(Stored data entries)
..........
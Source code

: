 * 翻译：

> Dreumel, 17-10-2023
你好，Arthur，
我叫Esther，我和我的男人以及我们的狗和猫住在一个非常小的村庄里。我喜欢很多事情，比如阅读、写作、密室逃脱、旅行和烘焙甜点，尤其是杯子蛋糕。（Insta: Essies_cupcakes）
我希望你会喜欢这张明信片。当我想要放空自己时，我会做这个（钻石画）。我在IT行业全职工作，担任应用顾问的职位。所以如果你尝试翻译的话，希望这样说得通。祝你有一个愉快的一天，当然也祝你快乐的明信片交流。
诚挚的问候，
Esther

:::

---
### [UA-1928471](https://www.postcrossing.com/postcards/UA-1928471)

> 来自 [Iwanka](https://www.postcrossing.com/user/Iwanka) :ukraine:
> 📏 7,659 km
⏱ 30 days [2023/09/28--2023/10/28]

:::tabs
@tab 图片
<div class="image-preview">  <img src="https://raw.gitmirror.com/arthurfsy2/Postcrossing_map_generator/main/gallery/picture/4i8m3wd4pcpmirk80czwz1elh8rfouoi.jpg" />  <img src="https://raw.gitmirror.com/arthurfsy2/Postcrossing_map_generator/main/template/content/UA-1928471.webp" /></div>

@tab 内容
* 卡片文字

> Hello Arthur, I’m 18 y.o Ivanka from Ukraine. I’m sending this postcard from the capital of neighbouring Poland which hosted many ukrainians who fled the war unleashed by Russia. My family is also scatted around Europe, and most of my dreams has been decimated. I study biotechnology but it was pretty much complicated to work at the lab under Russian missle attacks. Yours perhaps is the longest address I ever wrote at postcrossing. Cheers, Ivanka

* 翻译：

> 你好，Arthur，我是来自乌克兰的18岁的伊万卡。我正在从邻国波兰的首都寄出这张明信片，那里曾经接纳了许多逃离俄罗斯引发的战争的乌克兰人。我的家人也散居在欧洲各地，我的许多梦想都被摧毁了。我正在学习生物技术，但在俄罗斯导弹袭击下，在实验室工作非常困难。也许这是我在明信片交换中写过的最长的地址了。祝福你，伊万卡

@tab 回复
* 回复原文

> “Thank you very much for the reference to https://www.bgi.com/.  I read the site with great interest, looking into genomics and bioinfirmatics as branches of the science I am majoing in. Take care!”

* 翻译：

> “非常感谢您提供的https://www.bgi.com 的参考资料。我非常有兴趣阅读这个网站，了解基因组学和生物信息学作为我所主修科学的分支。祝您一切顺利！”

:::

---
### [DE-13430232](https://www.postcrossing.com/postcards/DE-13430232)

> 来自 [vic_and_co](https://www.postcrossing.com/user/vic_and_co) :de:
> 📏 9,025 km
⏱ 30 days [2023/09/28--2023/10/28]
..........
## Work instruction
Find each line in the records holding the string "postcards" and show it.

## Solved exercise
### [UA-1928471](https://www.postcrossing.com/postcards/UA-1928471)
### [DE-13430232](https://www.postcrossing.com/postcards/DE-13430232)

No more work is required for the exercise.